Iran is one of the cradles of our civilizations: the Persian Empire shaped the early history of mankind. It is famous for its craftsmanship, its architecture, tile work, its unparalleled Persian carpets and literature to name a few areas. No wonder that nowadays the level of education is so high.
Like so often when we talk about our traveling the question “Isn’t it dangerous to travel there?” pops up. Iran was no exception, on the contrary! Iran has a reputation of supporting terrorism, the land of fanatic ayatollahs where women are forced under the chador, not to mention the endless media coverage about Iran’s nuclear program. We did not believe a minute that it would be dangerous, just the opposite. And it proved to be one of the safest countries we have traveled.
During our two weeks travel through Iran in April 2014 we discovered an amazing country, far away from the clichÉs. What we found were fabulous cultural treasures, probably the friendliest people we have ever met, a highly modern society, and… a country very easy and safe to travel, even though it is still really Off The Beaten Track.
- The people - Iranians simply redefine friendliness and hospitality!

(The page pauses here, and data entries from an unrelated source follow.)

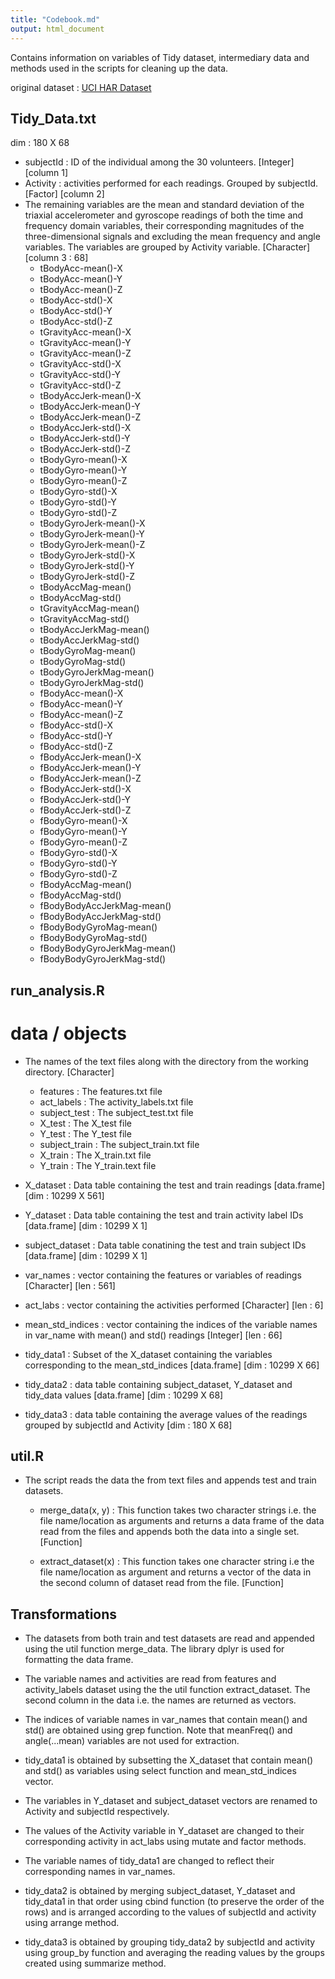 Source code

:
 ```yaml
---
title: "Codebook.md"
output: html_document
---
```



Contains information on variables of Tidy dataset, intermediary data and methods used in the scripts
for cleaning up the data.

original dataset : [UCI HAR Dataset](http://archive.ics.uci.edu/ml/datasets/Human+Activity+Recognition+Using+Smartphones)


## Tidy_Data.txt

dim : 180 X 68

- subjectId : ID of the individual among the 30 volunteers. [Integer] [column 1]
- Activity : activities performed for each readings. Grouped by subjectId. [Factor] [column 2]
- The remaining variables are the mean and standard deviation of the triaxial accelerometer and
    gyroscope readings of both the time and frequency domain variables, their corresponding
    magnitudes of the three-dimensional signals and excluding the mean frequency and angle
    variables. The variables are grouped by Activity variable. [Character] [column 3 : 68]
  - tBodyAcc-mean()-X           
  - tBodyAcc-mean()-Y
  - tBodyAcc-mean()-Z
  - tBodyAcc-std()-X
  - tBodyAcc-std()-Y
  - tBodyAcc-std()-Z
  - tGravityAcc-mean()-X
  - tGravityAcc-mean()-Y
  - tGravityAcc-mean()-Z
  - tGravityAcc-std()-X
  - tGravityAcc-std()-Y
  - tGravityAcc-std()-Z
  - tBodyAccJerk-mean()-X
  - tBodyAccJerk-mean()-Y
  - tBodyAccJerk-mean()-Z
  - tBodyAccJerk-std()-X
  - tBodyAccJerk-std()-Y
  - tBodyAccJerk-std()-Z
  - tBodyGyro-mean()-X
  - tBodyGyro-mean()-Y
  - tBodyGyro-mean()-Z         
  - tBodyGyro-std()-X
  - tBodyGyro-std()-Y
  - tBodyGyro-std()-Z
  - tBodyGyroJerk-mean()-X
  - tBodyGyroJerk-mean()-Y
  - tBodyGyroJerk-mean()-Z
  - tBodyGyroJerk-std()-X
  - tBodyGyroJerk-std()-Y
  - tBodyGyroJerk-std()-Z
  - tBodyAccMag-mean()
  - tBodyAccMag-std()
  - tGravityAccMag-mean()
  - tGravityAccMag-std()        
  - tBodyAccJerkMag-mean()
  - tBodyAccJerkMag-std()      
  - tBodyGyroMag-mean()
  - tBodyGyroMag-std()
  - tBodyGyroJerkMag-mean()
  - tBodyGyroJerkMag-std()
  - fBodyAcc-mean()-X
  - fBodyAcc-mean()-Y
  - fBodyAcc-mean()-Z
  - fBodyAcc-std()-X
  - fBodyAcc-std()-Y
  - fBodyAcc-std()-Z
  - fBodyAccJerk-mean()-X
  - fBodyAccJerk-mean()-Y
  - fBodyAccJerk-mean()-Z
  - fBodyAccJerk-std()-X
  - fBodyAccJerk-std()-Y
  - fBodyAccJerk-std()-Z
  - fBodyGyro-mean()-X
  - fBodyGyro-mean()-Y
  - fBodyGyro-mean()-Z
  - fBodyGyro-std()-X
  - fBodyGyro-std()-Y          
  - fBodyGyro-std()-Z
  - fBodyAccMag-mean()
  - fBodyAccMag-std()
  - fBodyBodyAccJerkMag-mean()
  - fBodyBodyAccJerkMag-std()
  - fBodyBodyGyroMag-mean()
  - fBodyBodyGyroMag-std()
  - fBodyBodyGyroJerkMag-mean()
  - fBodyBodyGyroJerkMag-std()
  

## run_analysis.R

# data / objects

- The names of the text files along with the directory from the working directory. [Character] 
  - features : The features.txt file
  - act_labels : The activity_labels.txt file
  - subject_test : The subject_test.txt file
  - X_test : The X_test file
  - Y_test : The Y_test file
  - subject_train : The subject_train.txt file
  - X_train : The X_train.txt file
  - Y_train : The Y_train.text file
  
- X_dataset : Data table containing the test and train readings [data.frame] [dim : 10299 X 561]
- Y_dataset : Data table containing the test and train activity label IDs [data.frame] [dim : 10299 X 1]
- subject_dataset : Data table conatining the test and train subject IDs [data.frame] [dim : 10299 X 1]

- var_names : vector containing the features or variables of readings [Character] [len : 561]
- act_labs : vector containing the activities performed [Character] [len : 6]

- mean_std_indices : vector containing the indices of the variable names in var_name with mean() and
                     std() readings [Integer] [len : 66]

- tidy_data1 : Subset of the X_dataset containing the variables corresponding to the
               mean_std_indices [data.frame] [dim : 10299 X 66]
- tidy_data2 : data table containing subject_dataset, Y_dataset and tidy_data values [data.frame]
               [dim : 10299 X 68]
- tidy_data3 : data table containing the average values of the readings grouped by subjectId and
               Activity [dim : 180 X 68]


## util.R

- The script reads the data the from text files and appends test and train datasets.

  - merge_data(x, y) : This function takes two character strings i.e. the file name/location as 
                       arguments and returns a data frame of the data read from the files and 
                       appends both the data into a single set. [Function]
                       
  - extract_dataset(x) : This function takes one character string i.e the file name/location as 
                         argument and returns a vector of the data in the second column of dataset
                         read from the file. [Function]
                         

## Transformations

- The datasets from both train and test datasets are read and appended using the util function
  merge_data. The library dplyr is used for formatting the data frame.

- The variable names and activities are read from features and activity_labels dataset using the
  the util function extract_dataset. The second column in the data i.e. the names are returned
  as vectors.
  
- The indices of variable names in var_names that contain mean() and std() are obtained using grep
  function. Note that meanFreq() and angle(...mean) variables are not used for extraction.
  
- tidy_data1 is obtained by subsetting the X_dataset that contain mean() and std() as variables
  using select function and mean_std_indices vector.
  
- The variables in Y_dataset and subject_dataset vectors are renamed to Activity and subjectId 
  respectively.

- The values of the Activity variable in Y_dataset are changed to their corresponding activity in 
  act_labs using mutate and factor methods.
  
- The variable names of tidy_data1 are changed to reflect their corresponding names in var_names.

- tidy_data2 is obtained by merging subject_dataset, Y_dataset and tidy_data1 in that order using 
  cbind function (to preserve the order of the rows) and is arranged according to the values of 
  subjectId and activity using arrange method.
  
- tidy_data3 is obtained by grouping tidy_data2 by subjectId and activity using group_by function
  and averaging the reading values by the groups created using summarize method. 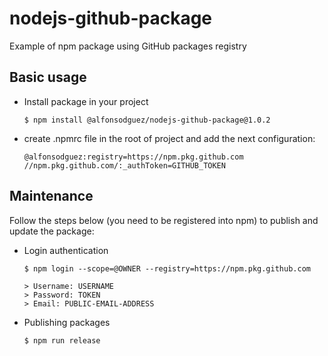 # nodejs-github-package
Example of npm package using GitHub packages registry


## Basic usage
* Install package in your project
  ```
  $ npm install @alfonsodguez/nodejs-github-package@1.0.2
  ```
* create .npmrc file in the root of project and add the next configuration: 
  ```
  @alfonsodguez:registry=https://npm.pkg.github.com
  //npm.pkg.github.com/:_authToken=GITHUB_TOKEN
  ```


## Maintenance
Follow the steps below (you need to be registered into npm) to publish and update the package:
* Login authentication
  ```
  $ npm login --scope=@OWNER --registry=https://npm.pkg.github.com

  > Username: USERNAME
  > Password: TOKEN
  > Email: PUBLIC-EMAIL-ADDRESS
  ```
* Publishing packages
  ```
  $ npm run release
  ```
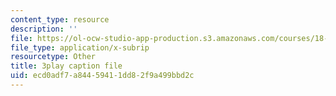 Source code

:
 ```yaml
---
content_type: resource
description: ''
file: https://ol-ocw-studio-app-production.s3.amazonaws.com/courses/18-02sc-multivariable-calculus-fall-2010/ecd0adf7a84459411dd82f9a499bbd2c_HyqBcD_e_Uw.srt
file_type: application/x-subrip
resourcetype: Other
title: 3play caption file
uid: ecd0adf7-a844-5941-1dd8-2f9a499bbd2c
---
```

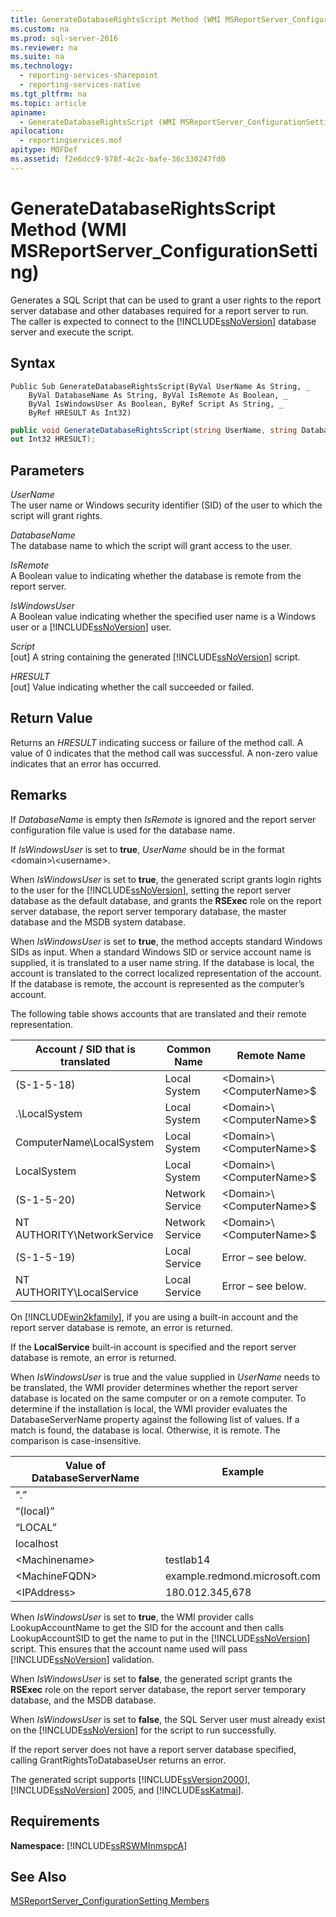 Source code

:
 ```yaml
---
title: GenerateDatabaseRightsScript Method (WMI MSReportServer_ConfigurationSetting)
ms.custom: na
ms.prod: sql-server-2016
ms.reviewer: na
ms.suite: na
ms.technology: 
  - reporting-services-sharepoint
  - reporting-services-native
ms.tgt_pltfrm: na
ms.topic: article
apiname: 
  - GenerateDatabaseRightsScript (WMI MSReportServer_ConfigurationSetting Class)
apilocation: 
  - reportingservices.mof
apitype: MOFDef
ms.assetid: f2e6dcc9-978f-4c2c-bafe-36c330247fd0
---
```

# GenerateDatabaseRightsScript Method (WMI MSReportServer_ConfigurationSetting)
  Generates a SQL Script that can be used to grant a user rights to the report server database and other databases required for a report server to run. The caller is expected to connect to the [!INCLUDE[ssNoVersion](../../Token\Other/ssNoVersion_md.md)] database server and execute the script.  
  
## Syntax  
  
```vb#  
Public Sub GenerateDatabaseRightsScript(ByVal UserName As String, _  
    ByVal DatabaseName As String, ByVal IsRemote As Boolean, _  
    ByVal IsWindowsUser As Boolean, ByRef Script As String, _  
    ByRef HRESULT As Int32)  
```  
  
```c#  
public void GenerateDatabaseRightsScript(string UserName, string DatabaseName, bool IsRemote, bool IsWindowsUser, out string Script,   
out Int32 HRESULT);  
```  
  
## Parameters  
 *UserName*  
 The user name or Windows security identifier \(SID\) of the user to which the script will grant rights.  
  
 *DatabaseName*  
 The database name to which the script will grant access to the user.  
  
 *IsRemote*  
 A Boolean value to indicating whether the database is remote from the report server.  
  
 *IsWindowsUser*  
 A Boolean value indicating whether the specified user name is a Windows user or a [!INCLUDE[ssNoVersion](../../Token\Other/ssNoVersion_md.md)] user.  
  
 *Script*  
 \[out\] A string containing the generated [!INCLUDE[ssNoVersion](../../Token\Other/ssNoVersion_md.md)] script.  
  
 *HRESULT*  
 \[out\] Value indicating whether the call succeeded or failed.  
  
## Return Value  
 Returns an *HRESULT* indicating success or failure of the method call. A value of 0 indicates that the method call was successful. A non\-zero value indicates that an error has occurred.  
  
## Remarks  
 If *DatabaseName* is empty then *IsRemote* is ignored and the report server configuration file value is used for the database name.  
  
 If *IsWindowsUser* is set to **true**, *UserName* should be in the format \<domain\>\\\<username\>.  
  
 When *IsWindowsUser* is set to **true**, the generated script grants login rights to the user for the [!INCLUDE[ssNoVersion](../../Token\Other/ssNoVersion_md.md)], setting the report server database as the default database, and grants the **RSExec** role on the report server database, the report server temporary database, the master database and the MSDB system database.  
  
 When *IsWindowsUser* is set to **true**, the method accepts standard Windows SIDs as input. When a standard Windows SID or service account name is supplied, it is translated to a user name string. If the database is local, the account is translated to the correct localized representation of the account. If the database is remote, the account is represented as the computer’s account.  
  
 The following table shows accounts that are translated and their remote representation.  
  
|Account \/ SID that is translated|Common Name|Remote Name|  
|---------------------------------------|-----------------|-----------------|  
|\(S\-1\-5\-18\)|Local System|\<Domain\>\\\<ComputerName\>$|  
|.\\LocalSystem|Local System|\<Domain\>\\\<ComputerName\>$|  
|ComputerName\\LocalSystem|Local System|\<Domain\>\\\<ComputerName\>$|  
|LocalSystem|Local System|\<Domain\>\\\<ComputerName\>$|  
|\(S\-1\-5\-20\)|Network Service|\<Domain\>\\\<ComputerName\>$|  
|NT AUTHORITY\\NetworkService|Network Service|\<Domain\>\\\<ComputerName\>$|  
|\(S\-1\-5\-19\)|Local Service|Error – see below.|  
|NT AUTHORITY\\LocalService|Local Service|Error – see below.|  
  
 On [!INCLUDE[win2kfamily](../../Token\Other/win2kfamily_md.md)], if you are using a built\-in account and the report server database is remote, an error is returned.  
  
 If the **LocalService** built\-in account is specified and the report server database is remote, an error is returned.  
  
 When *IsWindowsUser* is true and the value supplied in *UserName* needs to be translated, the WMI provider determines whether the report server database is located on the same computer or on a remote computer. To determine if the installation is local, the WMI provider evaluates the DatabaseServerName property against the following list of values. If a match is found, the database is local. Otherwise, it is remote. The comparison is case\-insensitive.  
  
|Value of DatabaseServerName|Example|  
|---------------------------------|-------------|  
|“.”||  
|“\(local\)”||  
|“LOCAL”||  
|localhost||  
|\<Machinename\>|testlab14|  
|\<MachineFQDN\>|example.redmond.microsoft.com|  
|\<IPAddress\>|180.012.345,678|  
  
 When *IsWindowsUser* is set to **true**, the WMI provider calls LookupAccountName to get the SID for the account and then calls LookupAccountSID to get the name to put in the [!INCLUDE[ssNoVersion](../../Token\Other/ssNoVersion_md.md)] script. This ensures that the account name used will pass [!INCLUDE[ssNoVersion](../../Token\Other/ssNoVersion_md.md)] validation.  
  
 When *IsWindowsUser* is set to **false**, the generated script grants the **RSExec** role on the report server database, the report server temporary database, and the MSDB database.  
  
 When *IsWindowsUser* is set to **false**, the SQL Server user must already exist on the [!INCLUDE[ssNoVersion](../../Token\Other/ssNoVersion_md.md)] for the script to run successfully.  
  
 If the report server does not have a report server database specified, calling GrantRightsToDatabaseUser returns an error.  
  
 The generated script supports [!INCLUDE[ssVersion2000](../../Token\Other/ssVersion2000_md.md)], [!INCLUDE[ssNoVersion](../../Token\Other/ssNoVersion_md.md)] 2005, and [!INCLUDE[ssKatmai](../../Token\Other/ssKatmai_md.md)].  
  
## Requirements  
 **Namespace:** [!INCLUDE[ssRSWMInmspcA](../../Token\Other/ssRSWMInmspcA_md.md)]  
  
## See Also  
 [MSReportServer_ConfigurationSetting Members](../../Topics\TopicNameNotContainA/MSReportServer_ConfigurationSetting-Members.md)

- Esfahan - with its stunning Islamic architecture, many of those jewels frame the square Maydan-e-Imam; the string of so very green parks and Julfa, the Armenian Quarter that invites for strolls, day and night
- Qom, Iran’s (second) Vatican - Both Fatima’s Holy Shrine and Jamkaran Mosque are spectacular. And no, this city is not THAT conservative…
- Persepolis and the tombs of the Achaemenidean Kings Cyrius, Darius & Xerxes
- The diversity of highlights in and around Yazd, a place where you should plan enough time
- Visiting traditional houses in Kashan
- The Bazaar of Shiraz
- Amazing opportunities for photographers: Iranians are eager to pose for photos, even with complete strangers; astonishing architecture; illuminated buildings in the evening
What Will We Especially Remember?
- Getting our picture taken with groups of students (mostly girls) at every place we visited. We had never been so high in demand!
- Being approached by complete (very friendly) strangers on the street, on buses, trains who would greet us, ask about our home country and sometimes involve us in lengthy conversations providing a great insight into the every day life of Iranians
- In public Iranian women wear a chador or a “Manteau” (a short, light frock that can be very colorful). In northern Teheran and in Esfahan women sometimes looked stunning by the way they dressed!
- Cab drivers who turned into friendly guides, in Esfahan and in Qom. We also had those who overcharged us, big city boys in Teheran, but that was an absolute exception.
- If shoes are an important part of a woman’s outfit in the western world, it is the headscarf and the purse in Iran. Surprisingly though many elegantly dressed women wear sport shoes.
- Iran is no party destination (you cannot legally purchase alcohol and clubs do not exist) like Southeast Asia, where young people travel in throngs. In Iran they are the very exception, even among the few (who) tourists travel independently. The majority of the tour groups are made up of retirees.
All in all, this trip was fairly easy to organize, especially considering how few people travel to Iran individually. The vast majority of tourists travel with an organized tour. Organizing a Visa was straightforward. Iran is very easy and safe to travel. The main question that arose before departure was what kind of clothes Heidi should take. Actually, as it turned out we spent way too many thoughts on this subject. Funnily, all the female tourists we talked to had worried about that as well. Quite easy actually: baggy pants, a shirt that covers your hips and bum, sleeves should reach to the elbow, very little cleavage, very short scarf - otherwise most of it is wrapped around your neck and drives you crazy, especially in the heat. You are set, not matter where, in rural areas or in urban areas!
All in all, we strongly recommend overcoming prejudices against this beautiful country and going there soon, before tourism has picked up dramatically and things have changed in depth.